Личное вступает в такую поэзию только «раскраской, отношением и характерным
вниманием».
В описательной прозе его восхищает «практическая экономия» Луи Агасси
— «элегантно точная, тщательная в деталях», преподносящая «красноречие
информации», «блестящей самой по себе, чье великолепие проистекает из глубокой
чуткости и острого осознания прекрасного». Такие писатели заставляют Давенпорта
искать учителей, готовых рассказывать о «научной точности поэта» и «поэтической
точности ботаника... в одном контексте».
С тех самых пор, когда отец учил его уважительно относиться к наконечникам
индейских стрел, найденным во время воскресных прогулок, Давенпорт испытывает
радости, описанные им в эссе «Находки» — радости «поисков», «разведок»,
которые приходят к школьному учителю точно так же, как и к художнику или
ученому, когда фрагментам, добытым из прошлого, или найденным обрывкам
памяти придается новый контекст. В том же году, когда он составил, аннотировал
и написал предисловие к книге Агасси «Образцы научного письма», чтобы доказать,
«что достоверность имеет значение, что Агасси не нужно принимать на веру
как разум, который освещал научные вопросы XIX века, а теперь должен остаться
в истории с полностью вымышленной репутацией», журнал «Поэтри» опубликовал
подборку переведенных им 14 стихотворений Архилоха. Некоторые критики сочли
эти переводы настолько вольными, что приняли их за мистификацию, а многие
читатели предположили, что и сам Архилох — изобретение переводчика, однако
в «Заметках переводчика» к вышедшему год спустя более полному изданию «Carmina
Archilochi» Давенпорт настаивал, что, работая с обрывками строф и строк
(а в двух случаях — и с единичными буквами), разбросанными в цитатах по
работам более поздних грамматиков, риторов и критиков, с обрывками александрийского
папируса, некогда использованного для обертывания и набивки «третьесортных
мумий», он был «буквален настолько, насколько могло позволить ему любительское
знание греческого языка». В предисловии Хью Кеннер отметил «личную связь»

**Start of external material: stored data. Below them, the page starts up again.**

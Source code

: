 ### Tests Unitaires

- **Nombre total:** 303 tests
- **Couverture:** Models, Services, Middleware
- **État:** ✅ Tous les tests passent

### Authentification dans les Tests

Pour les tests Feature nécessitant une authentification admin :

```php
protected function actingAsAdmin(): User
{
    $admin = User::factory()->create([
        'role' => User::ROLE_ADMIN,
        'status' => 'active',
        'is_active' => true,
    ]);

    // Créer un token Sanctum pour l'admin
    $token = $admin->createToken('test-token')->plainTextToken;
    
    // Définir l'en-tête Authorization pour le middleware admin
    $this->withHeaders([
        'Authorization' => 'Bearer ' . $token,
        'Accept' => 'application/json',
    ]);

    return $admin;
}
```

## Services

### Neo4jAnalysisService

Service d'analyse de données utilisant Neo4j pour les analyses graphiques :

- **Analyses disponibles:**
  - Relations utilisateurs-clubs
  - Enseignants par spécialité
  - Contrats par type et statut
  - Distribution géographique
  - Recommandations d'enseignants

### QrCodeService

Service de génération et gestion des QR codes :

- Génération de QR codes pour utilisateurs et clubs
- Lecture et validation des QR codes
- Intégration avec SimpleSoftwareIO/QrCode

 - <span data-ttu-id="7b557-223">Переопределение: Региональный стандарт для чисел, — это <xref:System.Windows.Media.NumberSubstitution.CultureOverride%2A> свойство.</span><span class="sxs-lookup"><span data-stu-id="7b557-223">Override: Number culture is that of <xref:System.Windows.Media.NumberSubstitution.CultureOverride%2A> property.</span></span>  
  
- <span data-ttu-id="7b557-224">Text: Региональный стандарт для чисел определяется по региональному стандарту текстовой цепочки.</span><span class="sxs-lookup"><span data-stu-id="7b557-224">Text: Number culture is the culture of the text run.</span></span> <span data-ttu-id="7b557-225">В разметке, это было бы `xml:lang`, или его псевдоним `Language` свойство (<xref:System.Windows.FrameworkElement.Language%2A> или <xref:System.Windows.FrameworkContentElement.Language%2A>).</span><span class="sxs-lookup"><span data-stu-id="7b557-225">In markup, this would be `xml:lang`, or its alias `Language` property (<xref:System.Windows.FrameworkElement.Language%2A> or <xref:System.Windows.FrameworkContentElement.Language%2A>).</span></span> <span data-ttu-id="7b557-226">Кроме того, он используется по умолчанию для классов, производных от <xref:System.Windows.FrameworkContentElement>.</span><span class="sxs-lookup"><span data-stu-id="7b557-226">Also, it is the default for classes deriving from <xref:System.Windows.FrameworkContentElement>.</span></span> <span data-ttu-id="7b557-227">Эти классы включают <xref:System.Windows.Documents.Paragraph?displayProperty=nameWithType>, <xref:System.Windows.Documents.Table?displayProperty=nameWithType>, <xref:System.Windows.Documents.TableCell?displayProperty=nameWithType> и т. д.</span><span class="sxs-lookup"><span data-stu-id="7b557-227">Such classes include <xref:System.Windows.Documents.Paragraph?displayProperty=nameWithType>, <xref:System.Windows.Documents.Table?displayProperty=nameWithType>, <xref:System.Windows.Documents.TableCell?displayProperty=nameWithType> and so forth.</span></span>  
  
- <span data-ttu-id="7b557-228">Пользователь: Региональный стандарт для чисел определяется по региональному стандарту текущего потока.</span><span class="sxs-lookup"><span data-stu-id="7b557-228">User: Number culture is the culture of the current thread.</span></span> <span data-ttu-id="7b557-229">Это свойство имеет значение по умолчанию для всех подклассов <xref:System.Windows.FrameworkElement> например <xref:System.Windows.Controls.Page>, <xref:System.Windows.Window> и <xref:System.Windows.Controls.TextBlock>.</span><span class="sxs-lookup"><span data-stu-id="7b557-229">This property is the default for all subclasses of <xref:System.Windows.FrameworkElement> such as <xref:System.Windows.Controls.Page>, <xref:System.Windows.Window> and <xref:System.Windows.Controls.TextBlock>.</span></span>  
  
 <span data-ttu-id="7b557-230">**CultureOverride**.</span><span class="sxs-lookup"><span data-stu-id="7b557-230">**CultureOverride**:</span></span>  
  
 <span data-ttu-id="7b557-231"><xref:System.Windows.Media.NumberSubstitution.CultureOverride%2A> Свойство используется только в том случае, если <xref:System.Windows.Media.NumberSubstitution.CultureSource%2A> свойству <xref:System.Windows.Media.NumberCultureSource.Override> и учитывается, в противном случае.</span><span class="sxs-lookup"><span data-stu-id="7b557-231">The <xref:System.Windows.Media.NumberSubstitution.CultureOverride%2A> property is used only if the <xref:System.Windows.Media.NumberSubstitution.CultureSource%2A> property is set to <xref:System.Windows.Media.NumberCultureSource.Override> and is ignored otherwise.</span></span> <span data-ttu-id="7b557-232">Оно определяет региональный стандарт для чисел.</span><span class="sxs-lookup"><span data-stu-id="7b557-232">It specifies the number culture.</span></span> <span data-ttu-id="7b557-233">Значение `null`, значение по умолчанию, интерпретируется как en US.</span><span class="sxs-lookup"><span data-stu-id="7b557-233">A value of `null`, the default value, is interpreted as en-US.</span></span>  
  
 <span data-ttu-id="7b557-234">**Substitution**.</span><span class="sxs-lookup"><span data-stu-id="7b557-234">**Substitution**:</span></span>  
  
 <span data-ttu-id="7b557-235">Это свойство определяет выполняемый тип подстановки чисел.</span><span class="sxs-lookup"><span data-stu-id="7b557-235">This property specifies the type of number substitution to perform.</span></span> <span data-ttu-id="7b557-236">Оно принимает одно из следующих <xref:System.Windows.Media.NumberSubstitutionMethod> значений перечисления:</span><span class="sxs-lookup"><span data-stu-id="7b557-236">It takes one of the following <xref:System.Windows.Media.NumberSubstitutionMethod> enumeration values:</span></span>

с Архилохом, которая устанавливается у читателей благодаря способности
Давенпорта «заново пробудить наше удовольствие от краткости и выразительности
брани». Да и сам Давенпорт признавал, что потребность перевести этого сатирика,
лирика и наёмника, используя «словарь десантного сержанта», произошла настолько
же из «казарм 18-го воздушно-десантного корпуса», насколько и из университетской
аудитории.
Хотя критик Гарри Уиллс и счел давенпортовского Архилоха «узнаваемым»,
Ф.М.Комбеллак жаловался на «всепроникающую фальшь» этой работы, поскольку
«добавления, модификации и комбинации» сделали этого древнегреческого автора
«менее фрагментарным, чем он есть на самом деле». Такие же возражения вызывали
и переводы Гая Давенпорта из Сафо (1966), названные критиком Чарльзом Фукуа
«настолько же исторически неверными, насколько они эстетически двусмысленны»,
и расширенное издание «Архилох, Сафо и Алкман» (1980). Впоследствии к ним
были добавлены переводы из Анакреона, Гераклита, Диогена и Геронда (сборник
«7 греков»). Свой подход к художественному переводу Давенпорт любит иллюстрировать
анекдотом о джазовом трубаче Диззи Гиллеспи. Как-то, едучи в машине, тот
спросил, почему она едет, и нетерпеливо прервал ответ про поршни и свечи:
«Да знаю я все это, чувак! Ты мне лучше скажи — почему она едет?»
Так и его переводы из этих древних греков, собранные из обрывков и обломков
речи, начинают жить собственной полнокровной жизнью.
Сам же Давенпорт свои рассказы неоднократно называл «образными структурами»
(слегка иронизируя над термином, данным им неким сорбоннским докторантом
— «фрактальные ассамбляжи»). Структурный же итог тридцати лет работы он
подводит в послесловии к итоговому в каком-то смысле сборнику «12 историй»,
в который вошли рассказы из книг «Татлин!» (1974), «Яблоки и груши» (1984)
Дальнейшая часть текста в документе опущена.